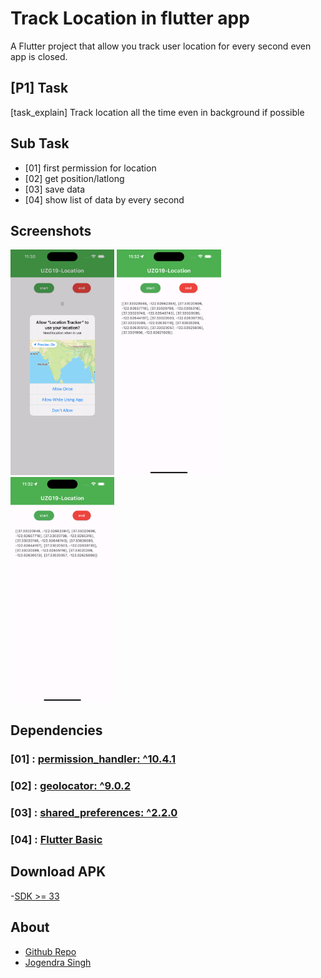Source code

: # Track Location in flutter app

A Flutter project that allow you track user location for every second even app is closed.

## [P1] Task

 [task_explain] Track location all the time even in background if possible

## Sub Task
- [01] first permission for location
- [02] get position/latlong
- [03] save data
- [04] show list of data by every second

## Screenshots
<p float="left">
  <img src="assets/SS01.png" width="33%" />
  <img src="assets/SS02.png" width="33%" />
  <img src="assets/SS03.png" width="33%" />
</p>

<!-- ![Screenshot](assets/SS01.png)
![Screenshot](assets/SS02.png)
![Screenshot](assets/SS03.png) -->


## Dependencies
### [01] : [permission_handler: ^10.4.1]()
### [02] : [geolocator: ^9.0.2]()
### [03] : [shared_preferences: ^2.2.0]()
### [04] : [Flutter Basic]()

## Download APK
-[SDK >= 33](assets/apk)

## About

- [Github Repo]()
- [Jogendra Singh]()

=== ACTIVITY ===
Please return the lines above that run from the line containing "<!-- ![Screenshot](assets/SS01.png)" to the line containing "## Download APK", inclusive, exactly and with no other lines.

=== TASK RESULT ===
<!-- ![Screenshot](assets/SS01.png)
![Screenshot](assets/SS02.png)
![Screenshot](assets/SS03.png) -->


## Dependencies
### [01] : [permission_handler: ^10.4.1]()
### [02] : [geolocator: ^9.0.2]()
### [03] : [shared_preferences: ^2.2.0]()
### [04] : [Flutter Basic]()

## Download APK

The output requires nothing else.